• [EXERCISE DETAILS] Copy out the full data exactly as given; pictures should not be included.

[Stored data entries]

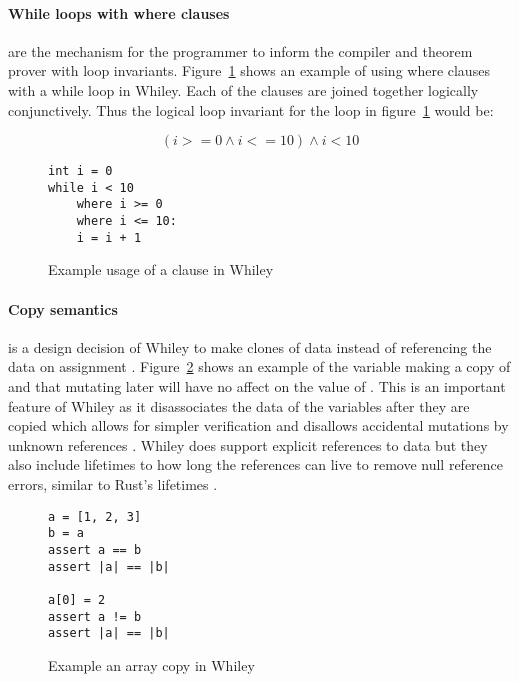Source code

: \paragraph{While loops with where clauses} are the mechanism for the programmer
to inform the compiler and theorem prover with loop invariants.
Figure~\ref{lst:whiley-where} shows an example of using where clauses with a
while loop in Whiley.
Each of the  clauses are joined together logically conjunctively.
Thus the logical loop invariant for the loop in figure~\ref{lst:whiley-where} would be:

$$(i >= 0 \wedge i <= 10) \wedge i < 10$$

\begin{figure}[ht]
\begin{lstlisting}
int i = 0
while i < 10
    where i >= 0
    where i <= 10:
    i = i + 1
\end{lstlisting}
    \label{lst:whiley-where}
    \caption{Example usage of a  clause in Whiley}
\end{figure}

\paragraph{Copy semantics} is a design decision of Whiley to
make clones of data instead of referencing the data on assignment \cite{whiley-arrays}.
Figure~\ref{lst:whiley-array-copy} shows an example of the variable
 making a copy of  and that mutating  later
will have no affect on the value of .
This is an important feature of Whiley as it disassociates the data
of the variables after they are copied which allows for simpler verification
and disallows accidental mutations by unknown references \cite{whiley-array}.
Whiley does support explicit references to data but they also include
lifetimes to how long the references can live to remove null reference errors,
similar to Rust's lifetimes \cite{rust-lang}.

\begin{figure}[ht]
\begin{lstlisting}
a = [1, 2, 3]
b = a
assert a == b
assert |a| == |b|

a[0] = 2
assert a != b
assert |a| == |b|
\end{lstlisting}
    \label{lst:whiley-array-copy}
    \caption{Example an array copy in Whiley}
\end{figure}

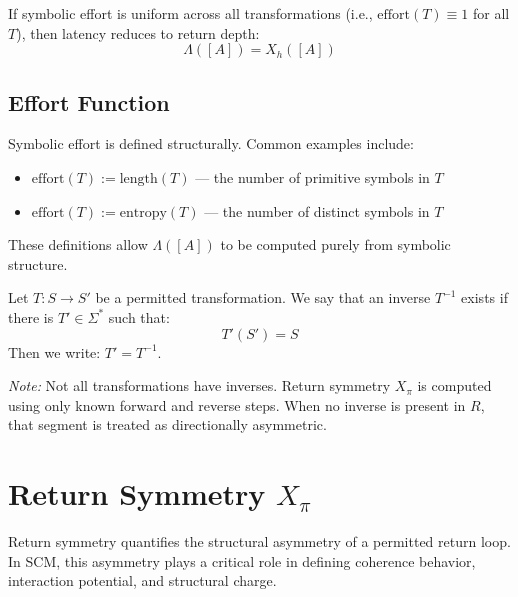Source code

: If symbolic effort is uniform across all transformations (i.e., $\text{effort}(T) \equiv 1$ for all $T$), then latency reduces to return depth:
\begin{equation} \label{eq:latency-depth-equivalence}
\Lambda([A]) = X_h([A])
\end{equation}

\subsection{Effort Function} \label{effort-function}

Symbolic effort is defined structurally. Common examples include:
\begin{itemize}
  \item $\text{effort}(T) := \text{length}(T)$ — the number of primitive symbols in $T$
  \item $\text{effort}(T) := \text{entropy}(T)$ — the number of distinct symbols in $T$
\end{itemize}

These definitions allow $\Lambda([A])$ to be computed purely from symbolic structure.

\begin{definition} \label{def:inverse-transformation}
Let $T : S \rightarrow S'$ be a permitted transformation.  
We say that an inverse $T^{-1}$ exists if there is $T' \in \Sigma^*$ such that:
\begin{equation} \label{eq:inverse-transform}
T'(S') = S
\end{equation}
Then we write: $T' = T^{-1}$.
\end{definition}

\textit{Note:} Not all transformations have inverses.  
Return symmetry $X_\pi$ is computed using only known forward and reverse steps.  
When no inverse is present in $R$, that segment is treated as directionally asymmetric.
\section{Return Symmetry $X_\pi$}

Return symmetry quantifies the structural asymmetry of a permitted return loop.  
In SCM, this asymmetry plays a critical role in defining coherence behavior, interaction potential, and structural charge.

• [TASK OUTPUT]
Source code

: \paragraph{While loops with where clauses} are the mechanism for the programmer
to inform the compiler and theorem prover with loop invariants.
Figure~\ref{lst:whiley-where} shows an example of using where clauses with a
while loop in Whiley.
Each of the  clauses are joined together logically conjunctively.
Thus the logical loop invariant for the loop in figure~\ref{lst:whiley-where} would be:

$$(i >= 0 \wedge i <= 10) \wedge i < 10$$

\begin{figure}[ht]
\begin{lstlisting}
int i = 0
while i < 10
    where i >= 0
    where i <= 10:
    i = i + 1
\end{lstlisting}
    \label{lst:whiley-where}
    \caption{Example usage of a  clause in Whiley}
\end{figure}

\paragraph{Copy semantics} is a design decision of Whiley to
make clones of data instead of referencing the data on assignment \cite{whiley-arrays}.
Figure~\ref{lst:whiley-array-copy} shows an example of the variable
 making a copy of  and that mutating  later
will have no affect on the value of .
This is an important feature of Whiley as it disassociates the data
of the variables after they are copied which allows for simpler verification
and disallows accidental mutations by unknown references \cite{whiley-array}.
Whiley does support explicit references to data but they also include
lifetimes to how long the references can live to remove null reference errors,
similar to Rust's lifetimes \cite{rust-lang}.

\begin{figure}[ht]
\begin{lstlisting}
a = [1, 2, 3]
b = a
assert a == b
assert |a| == |b|

a[0] = 2
assert a != b
assert |a| == |b|
\end{lstlisting}
    \label{lst:whiley-array-copy}
    \caption{Example an array copy in Whiley}
\end{figure}

Source code

: If symbolic effort is uniform across all transformations (i.e., $\text{effort}(T) \equiv 1$ for all $T$), then latency reduces to return depth:
\begin{equation} \label{eq:latency-depth-equivalence}
\Lambda([A]) = X_h([A])
\end{equation}

\subsection{Effort Function} \label{effort-function}

Symbolic effort is defined structurally. Common examples include:
\begin{itemize}
  \item $\text{effort}(T) := \text{length}(T)$ — the number of primitive symbols in $T$
  \item $\text{effort}(T) := \text{entropy}(T)$ — the number of distinct symbols in $T$
\end{itemize}

These definitions allow $\Lambda([A])$ to be computed purely from symbolic structure.

\begin{definition} \label{def:inverse-transformation}
Let $T : S \rightarrow S'$ be a permitted transformation.  
We say that an inverse $T^{-1}$ exists if there is $T' \in \Sigma^*$ such that:
\begin{equation} \label{eq:inverse-transform}
T'(S') = S
\end{equation}
Then we write: $T' = T^{-1}$.
\end{definition}

\textit{Note:} Not all transformations have inverses.  
Return symmetry $X_\pi$ is computed using only known forward and reverse steps.  
When no inverse is present in $R$, that segment is treated as directionally asymmetric.
\section{Return Symmetry $X_\pi$}

Return symmetry quantifies the structural asymmetry of a permitted return loop.  
In SCM, this asymmetry plays a critical role in defining coherence behavior, interaction potential, and structural charge.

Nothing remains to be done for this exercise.